Earlier this week Division One of the Washington Court of Appeals issued its much-anticipated decision in the Gull Industries v. State Farm litigation. The issue was whether a letter from the state equivalent of the EPA constitutes a "suit" under a standard-form legacy GL policy (that is, a policy issued before the ISO form defined "suit"). Only if something constitutes a "suit" does the insurer have a duty to defend, which in the environmental context often means paying for very expensive investigations and studies of contamination and remediation options. So there is potentially a lot at stake.
One word describes this Court of Appeals decision: wrong. Confusingly enough, the decision starts off in the right direction, finding that the term "suit," undefined, is ambiguous. That's in keeping with that other courts have found, including Oregon's courts. That's where the decision falls apart: having found an ambiguity, the court should have applied the maxim that ambiguous terms are applied against the drafter (the insurer). But without any discussion of that standard, rather than adopting a broad, policyholder-friendly interpretation, the court imposed a definition not drawn from any source reflecting the view of an ordinary purchaser of insurance (like the dictionary); rather, the court looked to what other courts had adopted as an interpretation, and picked and chose among aspects of those decisions that it preferred. The interpretation adopted by the Court of Appeals for "suit" is this: something that "communicate[s] an explicit or implicit threat of immediate and severe consequences" if not responded to and is "adversarial or coercive in nature."
The letter sent by Ecology (the Washington state equivalent of EPA) was in response to a voluntary notification by the policyholder that pollution had been discovered and would be cleaned up. Ecology told the insured, in response, that it was placing the site on a list of contaminated sites awaiting cleanup. The letter did not explicitly tell the insured to do anything. But, as noted by the court, the letter advised the insured that there were specific requirements in state law that cleanup efforts must adhere to. Implied in that statement is the threat, drawn from the cleanup-requirements statute, that if those standards were not complied with, there will be enforcement action. But the Court of Appeals completely ignored that reality, simply saying that the letter "did not advise" the insured of those consequences.
The approach taken by Division One has been rejected by many courts, including the Ninth Circuit in Anderson Bros. v. St. Paul Fire & Marine. In Anderson Brothers the Ninth Circuit affirmed its observation in Aetna Cas. & Sur. v. Pintlar, that the realities of environmental statutes must be considered in deciding whether a communication from a regulatory agency that does not spell out every potential liability or ramification is a "suit." In Gull Industries the reality was that the the insured, after self-reporting the contamination, was going to constantly be looking over its shoulder to see what Ecology thought of what it was doing. That makes Ecology's letter a "suit."

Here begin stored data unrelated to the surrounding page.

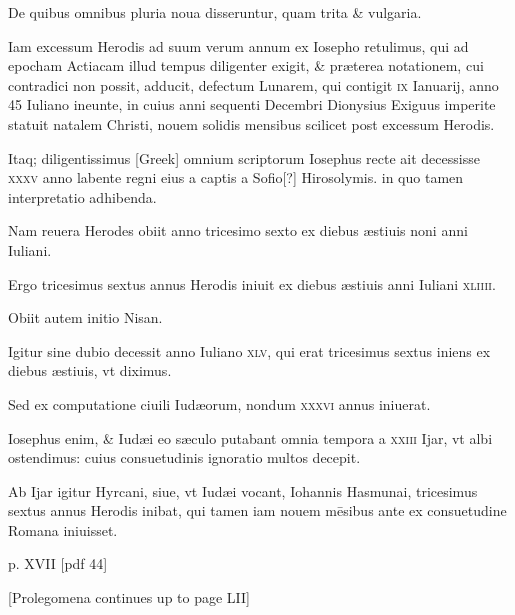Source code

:\begin{parnumbers}
De quibus omnibus pluria noua disseruntur, quam trita \& vulgaria.

Iam
excessum Herodis ad suum verum annum ex Iosepho retulimus,
qui ad epocham Actiacam illud tempus diligenter exigit, \& præterea
notationem, cui contradici non possit, adducit, defectum Lunarem,
qui contigit \textsc{ix} Ianuarij, anno 45 Iuliano ineunte, in cuius
anni sequenti Decembri Dionysius Exiguus imperite statuit natalem
Christi, nouem solidis mensibus scilicet post excessum Herodis.

Itaq; diligentissimus \textgreek{[Greek]} omnium scriptorum Iosephus
recte ait decessisse \textsc{xxxv} anno labente regni eius a captis a Sofio[?]
Hirosolymis. in quo tamen interpretatio adhibenda.

Nam reuera Herodes
obiit anno tricesimo sexto ex diebus æstiuis noni anni Iuliani.

Ergo tricesimus sextus annus Herodis iniuit ex diebus æstiuis anni
Iuliani \textsc{xliiii}.

Obiit autem initio Nisan.

Igitur sine dubio decessit
anno Iuliano \textsc{xlv}, qui erat tricesimus sextus iniens ex diebus æstiuis,
vt diximus.

Sed ex computatione ciuili Iudæorum, nondum
\textsc{xxxvi} annus iniuerat.

Iosephus enim, \& Iudæi eo sæculo putabant
omnia tempora a \textsc{xxiii} Ijar, vt albi ostendimus: cuius consuetudinis
ignoratio multos decepit.

Ab Ijar igitur Hyrcani, siue, vt Iudæi
vocant, Iohannis Hasmunai, tricesimus sextus annus Herodis inibat,
qui tamen iam nouem mēsibus ante ex consuetudine Romana iniuisset.

\clearpage
p. XVII [pdf 44]

[Prolegomena continues up to page LII]

\end{parnumbers}
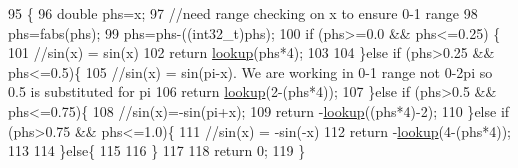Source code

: \begin{DoxyCode}
95                                                               \{
96                 \textcolor{keywordtype}{double} phs=x;
97                 \textcolor{comment}{//need range checking on x to ensure 0-1 range}
98                 phs=fabs(phs);
99                 phs=phs-((int32\_t)phs);
100                 \textcolor{keywordflow}{if} (phs>=0.0 && phs<=0.25) \{
101                     \textcolor{comment}{//sin(x) = sin(x)}
102                     \textcolor{keywordflow}{return} \hyperlink{classDSG_1_1Backend_1_1SmallSineLUT_3_01int32__t_00_01size_01_4_a9635d6cb5dd66d17c61ce09b3e437217}{lookup}(phs*4);
103                     
104                 \}\textcolor{keywordflow}{else} \textcolor{keywordflow}{if} (phs>0.25 && phs<=0.5)\{
105                     \textcolor{comment}{//sin(x) =      sin(pi-x). We are working in 0-1 range not 0-2pi so 0.5 is substituted
       for pi}
106                     \textcolor{keywordflow}{return} \hyperlink{classDSG_1_1Backend_1_1SmallSineLUT_3_01int32__t_00_01size_01_4_a9635d6cb5dd66d17c61ce09b3e437217}{lookup}(2-(phs*4));
107                 \}\textcolor{keywordflow}{else} \textcolor{keywordflow}{if} (phs>0.5 && phs<=0.75)\{
108                     \textcolor{comment}{//sin(x)=-sin(pi+x);}
109                     \textcolor{keywordflow}{return} -\hyperlink{classDSG_1_1Backend_1_1SmallSineLUT_3_01int32__t_00_01size_01_4_a9635d6cb5dd66d17c61ce09b3e437217}{lookup}((phs*4)-2);
110                 \}\textcolor{keywordflow}{else} \textcolor{keywordflow}{if} (phs>0.75 && phs<=1.0)\{
111                     \textcolor{comment}{//sin(x) = -sin(-x)}
112                     \textcolor{keywordflow}{return} -\hyperlink{classDSG_1_1Backend_1_1SmallSineLUT_3_01int32__t_00_01size_01_4_a9635d6cb5dd66d17c61ce09b3e437217}{lookup}(4-(phs*4));
113                     
114                 \}\textcolor{keywordflow}{else}\{
115                     
116                 \}
117                 
118                 \textcolor{keywordflow}{return} 0;
119             \}
\end{DoxyCode}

The practical effect of decisions like this one is to discourage policyholders from voluntarily entering into agreements with regulators or self-reporting contamination and cleanup efforts. Instead, policyholders are encouraged to bait regulators into taking explicitly "adversarial or coercive" steps. That's bad for the environment and bad for the public. It may be that the Court of Appeals was trying to goad Ecology into changing the wording of its letters, but there's no reason that the burden of solving this problem should be put in the hands of environmental regulators. This may be a rare circumstance where Washington legislators and policyholder advocates can take a page from Oregon, and enact a Washington version of the Oregon Environmental Cleanup Assistance Act, which (as some of my colleagues have noted) contains a definition of the term "suit" that much broader than the standard adopted by the Washington court.